What is required:
Copy each line of the records that contains the word "class".

Extracted entries:
○ ○ ○ ○ ○ ○ ○

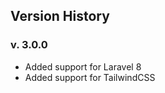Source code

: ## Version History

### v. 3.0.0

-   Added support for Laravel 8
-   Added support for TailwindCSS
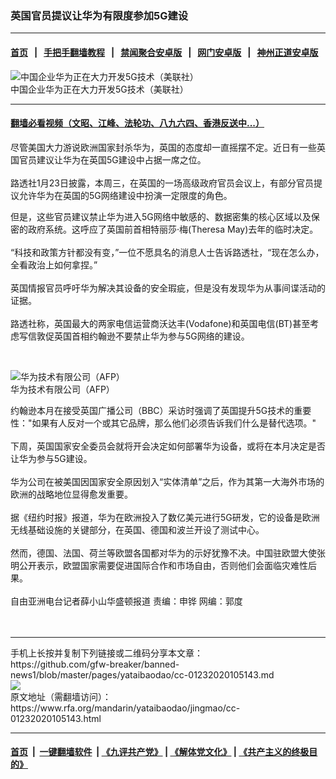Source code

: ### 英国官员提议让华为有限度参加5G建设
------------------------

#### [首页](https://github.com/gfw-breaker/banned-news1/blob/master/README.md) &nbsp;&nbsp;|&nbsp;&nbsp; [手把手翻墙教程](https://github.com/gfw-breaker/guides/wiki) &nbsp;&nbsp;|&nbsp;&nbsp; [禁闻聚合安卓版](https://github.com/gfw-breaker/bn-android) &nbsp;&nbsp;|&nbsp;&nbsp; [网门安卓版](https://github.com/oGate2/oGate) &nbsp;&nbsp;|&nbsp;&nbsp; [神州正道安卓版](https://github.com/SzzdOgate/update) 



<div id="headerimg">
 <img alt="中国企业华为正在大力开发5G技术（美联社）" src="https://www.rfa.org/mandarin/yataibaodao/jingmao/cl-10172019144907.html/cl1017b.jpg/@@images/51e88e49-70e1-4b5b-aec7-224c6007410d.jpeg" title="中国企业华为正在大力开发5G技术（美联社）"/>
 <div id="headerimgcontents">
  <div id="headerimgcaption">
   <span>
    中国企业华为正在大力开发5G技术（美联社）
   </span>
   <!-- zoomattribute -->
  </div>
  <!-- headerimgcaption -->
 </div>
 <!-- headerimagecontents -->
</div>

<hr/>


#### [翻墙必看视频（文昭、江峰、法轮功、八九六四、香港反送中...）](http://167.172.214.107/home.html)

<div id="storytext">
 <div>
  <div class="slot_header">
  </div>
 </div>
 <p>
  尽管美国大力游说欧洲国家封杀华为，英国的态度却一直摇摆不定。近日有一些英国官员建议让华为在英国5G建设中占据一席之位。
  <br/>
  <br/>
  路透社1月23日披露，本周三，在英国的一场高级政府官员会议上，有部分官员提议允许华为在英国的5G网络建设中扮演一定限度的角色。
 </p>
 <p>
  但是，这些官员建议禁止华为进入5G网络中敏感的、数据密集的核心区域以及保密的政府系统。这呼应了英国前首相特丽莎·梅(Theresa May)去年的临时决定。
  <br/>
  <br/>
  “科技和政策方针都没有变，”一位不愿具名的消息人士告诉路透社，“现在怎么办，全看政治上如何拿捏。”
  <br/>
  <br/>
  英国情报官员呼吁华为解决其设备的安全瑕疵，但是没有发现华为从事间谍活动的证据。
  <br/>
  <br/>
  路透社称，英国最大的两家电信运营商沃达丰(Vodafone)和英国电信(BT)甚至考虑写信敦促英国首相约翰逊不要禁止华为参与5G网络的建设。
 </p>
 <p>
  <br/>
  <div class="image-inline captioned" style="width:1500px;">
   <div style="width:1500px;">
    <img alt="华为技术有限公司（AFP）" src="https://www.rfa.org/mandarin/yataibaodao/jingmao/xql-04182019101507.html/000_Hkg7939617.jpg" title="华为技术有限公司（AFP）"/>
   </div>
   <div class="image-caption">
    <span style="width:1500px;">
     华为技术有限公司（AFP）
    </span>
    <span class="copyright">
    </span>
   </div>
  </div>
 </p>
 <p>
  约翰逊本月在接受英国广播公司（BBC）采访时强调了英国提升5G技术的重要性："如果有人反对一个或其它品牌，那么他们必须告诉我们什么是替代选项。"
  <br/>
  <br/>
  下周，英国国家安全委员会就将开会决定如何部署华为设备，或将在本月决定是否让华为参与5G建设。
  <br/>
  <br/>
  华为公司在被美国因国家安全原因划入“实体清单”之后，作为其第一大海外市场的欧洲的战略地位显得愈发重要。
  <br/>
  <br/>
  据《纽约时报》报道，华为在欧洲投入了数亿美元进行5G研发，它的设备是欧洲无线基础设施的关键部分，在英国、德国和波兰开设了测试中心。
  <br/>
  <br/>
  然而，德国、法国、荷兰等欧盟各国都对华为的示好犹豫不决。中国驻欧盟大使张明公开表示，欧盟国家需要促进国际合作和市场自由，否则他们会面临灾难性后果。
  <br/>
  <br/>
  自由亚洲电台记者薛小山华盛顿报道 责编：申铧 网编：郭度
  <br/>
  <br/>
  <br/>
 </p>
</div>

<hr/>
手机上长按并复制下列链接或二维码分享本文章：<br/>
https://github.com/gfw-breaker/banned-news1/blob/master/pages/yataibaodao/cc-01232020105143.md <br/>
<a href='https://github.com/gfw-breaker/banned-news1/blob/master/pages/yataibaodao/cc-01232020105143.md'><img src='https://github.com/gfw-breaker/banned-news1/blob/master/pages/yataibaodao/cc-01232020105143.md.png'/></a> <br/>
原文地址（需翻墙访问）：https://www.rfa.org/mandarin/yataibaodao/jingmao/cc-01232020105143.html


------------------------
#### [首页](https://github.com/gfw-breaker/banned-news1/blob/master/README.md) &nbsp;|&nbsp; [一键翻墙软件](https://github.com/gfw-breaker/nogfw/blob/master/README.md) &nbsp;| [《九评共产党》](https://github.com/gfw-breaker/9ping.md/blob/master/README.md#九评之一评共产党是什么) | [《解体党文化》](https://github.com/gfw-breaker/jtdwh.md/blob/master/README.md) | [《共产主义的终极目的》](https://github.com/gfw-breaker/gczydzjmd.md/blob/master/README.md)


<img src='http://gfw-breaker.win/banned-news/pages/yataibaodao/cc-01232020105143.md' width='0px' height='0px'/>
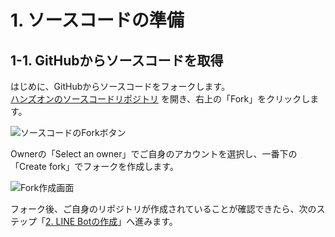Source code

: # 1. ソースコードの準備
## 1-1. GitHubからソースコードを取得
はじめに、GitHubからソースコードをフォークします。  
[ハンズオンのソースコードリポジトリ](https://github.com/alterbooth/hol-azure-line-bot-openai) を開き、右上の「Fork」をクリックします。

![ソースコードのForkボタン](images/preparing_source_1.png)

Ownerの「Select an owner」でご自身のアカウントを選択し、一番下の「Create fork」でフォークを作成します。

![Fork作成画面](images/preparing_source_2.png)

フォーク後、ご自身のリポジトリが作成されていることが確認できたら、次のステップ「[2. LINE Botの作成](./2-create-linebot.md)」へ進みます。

○ ○ ○ ○ ○ ○ ○

Solution to the problem:
  <div class="slot_header">
  <div class="image-inline captioned" style="width:1500px;">
   <div class="image-caption">
    <span class="copyright">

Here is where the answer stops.